Figure 1:  The current orbit of Halley’s comet.  Note that the orbit is retrograde (i.e., runs in the opposite direction) to the planetary orbits.


          Comets fall into two major categories: long period comets, and short period comets.  In the 1930s, astronomers recognized three categories, based on the distance from the sun of their aphelion points.[1]  These had their aphelia clustered near Saturn, near Uranus, and near Neptune respectively.  Halley’s comet belonged to the Neptune group and today falls into the short period comet category.  In the early twentieth century these were called “Periodic comets.”  At the time, what we now call long period comets were thought to be from beyond the solar system.  This was a reasonable conclusion for all the long period comets discovered in the nineteenth century had periods of tens of thousands of years or longer—if they were periodic at all.  Today, not only are the comets classed into long and short period categories, but at least the short period comets are subdivided into two major subgroups.


Long period comets


          Long period comets have periods ranging from as short as 200 years to more than 10 million years.  Such periods mean that these comets have very elongated elliptical orbits, ranging out from 34 astronomical units[2] up to 100,000 a.u., almost two light years out or half-way to the nearest star.

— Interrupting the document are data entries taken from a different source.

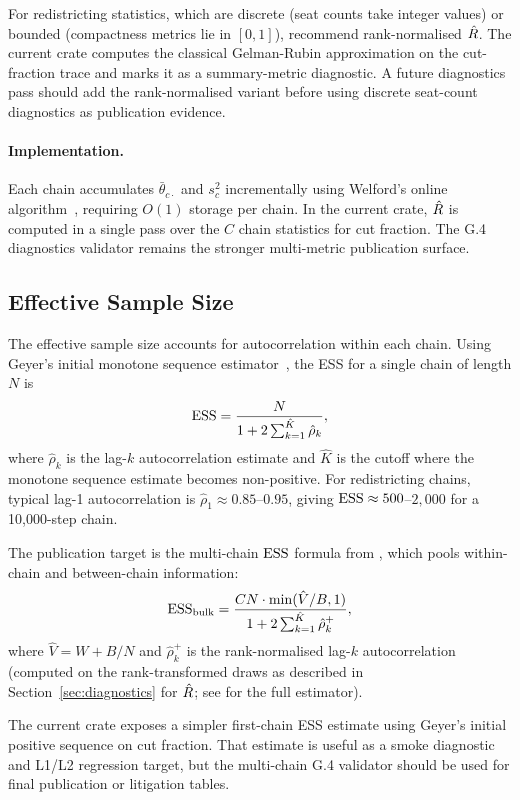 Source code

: For redistricting statistics, which are discrete (seat counts take
integer values) or bounded (compactness metrics lie in $[0,1]$),
\citet{vehtari2021rank} recommend rank-normalised $\rhat$.
The current \re{} crate computes the classical Gelman-Rubin approximation on
the cut-fraction trace and marks it as a summary-metric diagnostic. A future
diagnostics pass should add the rank-normalised variant before using discrete
seat-count diagnostics as publication evidence.

\paragraph{Implementation.}
Each chain accumulates $\bar{\theta}_{c\cdot}$ and $s_c^2$ incrementally
using Welford's online algorithm~\citep{welford1962note}, requiring $O(1)$
storage per chain.
In the current crate, $\rhat$ is computed in a single pass over the $C$ chain
statistics for cut fraction. The G.4 diagnostics validator remains the
stronger multi-metric publication surface.

\subsection{Effective Sample Size}

The effective sample size accounts for autocorrelation within each chain.
Using Geyer's initial monotone sequence estimator~\citep{geyer1992practical},
the ESS for a single chain of length $N$ is
\[
  \ess = \frac{N}{1 + 2\sum_{k=1}^{\hat{K}} \hat{\rho}_k},
\]
where $\hat{\rho}_k$ is the lag-$k$ autocorrelation estimate and
$\hat{K}$ is the cutoff where the monotone sequence estimate becomes
non-positive.
For redistricting chains, typical lag-1 autocorrelation is
$\hat{\rho}_1 \approx 0.85$--$0.95$, giving
$\ess \approx 500$--$2{,}000$ for a 10{,}000-step chain.

The publication target is the multi-chain $\ess$ formula from
\citet{vehtari2021rank}, which pools within-chain and between-chain
information:
\[
  \ess_{\text{bulk}} = \frac{CN \cdot \min(\hat{V}/B, 1)}{1 + 2\sum_{k=1}^{\hat{K}}\hat{\rho}_k^+},
\]
where $\hat{V} = W + B/N$ and $\hat{\rho}_k^+$ is the rank-normalised
lag-$k$ autocorrelation (computed on the rank-transformed draws as
described in Section~\ref{sec:diagnostics} for $\rhat$;
see \citealt{vehtari2021rank} for the full estimator).

The current crate exposes a simpler first-chain ESS estimate using Geyer's
initial positive sequence on cut fraction. That estimate is useful as a smoke
diagnostic and L1/L2 regression target, but the multi-chain G.4 validator
should be used for final publication or litigation tables.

          In 1950, Dutch astronomer Jan Oort noticed three things about the long period comets:


  1. no comet has been observed that definitely came from outside the solar system;
  2. long period comets can come from any and all directions,
  3. and that there is a strong tendency for the aphelia of long-period comets to lie at a distance some 50,000 times as far away as the earth is from the sun.[3] 


From those three observations, Oort concluded that long-period comets originate from a shell centered on the sun and populated by as many as a trillion (1012) comets.  Modern astronomers believe that the innermost part of the shell starts at 20,000 a.u. and extends out to 100,000 a.u. 

          Evolutionist astronomers believe that the Oort cloud, as the proposed shell of comets is called, is left over from the formation of the solar system.  The outer regions are postulated to have been too cold to be evaporated and blown away by the young sun’s heat as it formed.  Yet no such cloud of comets has been observed at such great distances.  It turns out that evolutionary ages of billions of years require such a cloud, nevertheless.

          The Oort cloud postulate offered a solution for a rather vexing problem for evolutionary ages.  Astronomers compute that it takes about a hundred orbital passes near the sun before a comet’s gas and dust evaporate, leaving just the rocky core.  Now even if one imagines comets with periods of 15 million years, in the 4.5 billion years that the sun is alleged to have been shining, such comets would have made as many as 300 passes near the sun, so at best they should be dark bodies of rock and sandy debris, and we should rarely, if ever, see a comet today.  Nevertheless, a handful are discovered every year, though most are faint.  So, neither the long orbital period, nor the tremendous distance from the sun (where a comet spends most of its time) solves the age problem for the evolutionists.  Another postulate is needed to save the 4.5-billion years from extinction.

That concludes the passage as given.